──────── The data ────────
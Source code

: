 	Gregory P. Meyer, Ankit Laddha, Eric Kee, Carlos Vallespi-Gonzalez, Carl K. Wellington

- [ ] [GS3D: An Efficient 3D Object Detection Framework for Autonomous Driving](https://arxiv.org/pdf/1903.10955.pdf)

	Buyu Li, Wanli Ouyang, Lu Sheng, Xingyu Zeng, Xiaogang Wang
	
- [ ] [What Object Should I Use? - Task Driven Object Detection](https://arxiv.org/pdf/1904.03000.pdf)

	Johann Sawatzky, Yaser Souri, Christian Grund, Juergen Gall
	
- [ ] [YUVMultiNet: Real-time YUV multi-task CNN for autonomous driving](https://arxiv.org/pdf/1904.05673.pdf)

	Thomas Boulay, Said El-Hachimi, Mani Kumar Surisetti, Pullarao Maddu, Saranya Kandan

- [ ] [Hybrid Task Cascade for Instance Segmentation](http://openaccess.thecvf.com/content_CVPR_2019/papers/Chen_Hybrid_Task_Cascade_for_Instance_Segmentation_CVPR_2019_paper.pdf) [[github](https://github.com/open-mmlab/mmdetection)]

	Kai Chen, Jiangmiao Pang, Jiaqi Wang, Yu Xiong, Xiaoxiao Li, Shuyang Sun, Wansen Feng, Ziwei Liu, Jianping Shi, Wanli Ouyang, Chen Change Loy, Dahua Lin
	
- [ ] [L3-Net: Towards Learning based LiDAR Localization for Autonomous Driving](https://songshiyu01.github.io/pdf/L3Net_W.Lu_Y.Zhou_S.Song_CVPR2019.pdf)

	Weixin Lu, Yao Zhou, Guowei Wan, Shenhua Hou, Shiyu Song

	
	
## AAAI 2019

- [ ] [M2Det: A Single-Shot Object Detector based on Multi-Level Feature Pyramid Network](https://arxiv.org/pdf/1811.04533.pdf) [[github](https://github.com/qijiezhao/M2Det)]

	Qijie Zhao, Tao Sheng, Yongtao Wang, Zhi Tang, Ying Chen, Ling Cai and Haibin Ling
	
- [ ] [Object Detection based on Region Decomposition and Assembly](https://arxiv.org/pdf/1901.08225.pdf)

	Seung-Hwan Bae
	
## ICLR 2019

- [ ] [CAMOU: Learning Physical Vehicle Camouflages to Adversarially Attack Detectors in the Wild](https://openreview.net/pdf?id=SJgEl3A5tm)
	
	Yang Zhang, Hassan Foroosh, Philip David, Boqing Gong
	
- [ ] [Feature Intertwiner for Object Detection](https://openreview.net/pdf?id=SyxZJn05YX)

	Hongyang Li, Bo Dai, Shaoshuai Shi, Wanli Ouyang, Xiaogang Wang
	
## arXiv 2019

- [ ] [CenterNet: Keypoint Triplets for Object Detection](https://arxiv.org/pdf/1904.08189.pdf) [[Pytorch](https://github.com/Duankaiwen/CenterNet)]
────────
→ Requirement
The data above needs retyping. Reproduce each line exactly.

→ Written answer
Source code

: 	Gregory P. Meyer, Ankit Laddha, Eric Kee, Carlos Vallespi-Gonzalez, Carl K. Wellington

- [ ] [GS3D: An Efficient 3D Object Detection Framework for Autonomous Driving](https://arxiv.org/pdf/1903.10955.pdf)

	Buyu Li, Wanli Ouyang, Lu Sheng, Xingyu Zeng, Xiaogang Wang
	
- [ ] [What Object Should I Use? - Task Driven Object Detection](https://arxiv.org/pdf/1904.03000.pdf)

	Johann Sawatzky, Yaser Souri, Christian Grund, Juergen Gall
	
- [ ] [YUVMultiNet: Real-time YUV multi-task CNN for autonomous driving](https://arxiv.org/pdf/1904.05673.pdf)

	Thomas Boulay, Said El-Hachimi, Mani Kumar Surisetti, Pullarao Maddu, Saranya Kandan

- [ ] [Hybrid Task Cascade for Instance Segmentation](http://openaccess.thecvf.com/content_CVPR_2019/papers/Chen_Hybrid_Task_Cascade_for_Instance_Segmentation_CVPR_2019_paper.pdf) [[github](https://github.com/open-mmlab/mmdetection)]

	Kai Chen, Jiangmiao Pang, Jiaqi Wang, Yu Xiong, Xiaoxiao Li, Shuyang Sun, Wansen Feng, Ziwei Liu, Jianping Shi, Wanli Ouyang, Chen Change Loy, Dahua Lin
	
- [ ] [L3-Net: Towards Learning based LiDAR Localization for Autonomous Driving](https://songshiyu01.github.io/pdf/L3Net_W.Lu_Y.Zhou_S.Song_CVPR2019.pdf)

	Weixin Lu, Yao Zhou, Guowei Wan, Shenhua Hou, Shiyu Song

	
	
## AAAI 2019

- [ ] [M2Det: A Single-Shot Object Detector based on Multi-Level Feature Pyramid Network](https://arxiv.org/pdf/1811.04533.pdf) [[github](https://github.com/qijiezhao/M2Det)]

	Qijie Zhao, Tao Sheng, Yongtao Wang, Zhi Tang, Ying Chen, Ling Cai and Haibin Ling
	
- [ ] [Object Detection based on Region Decomposition and Assembly](https://arxiv.org/pdf/1901.08225.pdf)

	Seung-Hwan Bae
	
## ICLR 2019

- [ ] [CAMOU: Learning Physical Vehicle Camouflages to Adversarially Attack Detectors in the Wild](https://openreview.net/pdf?id=SJgEl3A5tm)
	
	Yang Zhang, Hassan Foroosh, Philip David, Boqing Gong
	
- [ ] [Feature Intertwiner for Object Detection](https://openreview.net/pdf?id=SyxZJn05YX)

	Hongyang Li, Bo Dai, Shaoshuai Shi, Wanli Ouyang, Xiaogang Wang
	
## arXiv 2019

- [ ] [CenterNet: Keypoint Triplets for Object Detection](https://arxiv.org/pdf/1904.08189.pdf) [[Pytorch](https://github.com/Duankaiwen/CenterNet)]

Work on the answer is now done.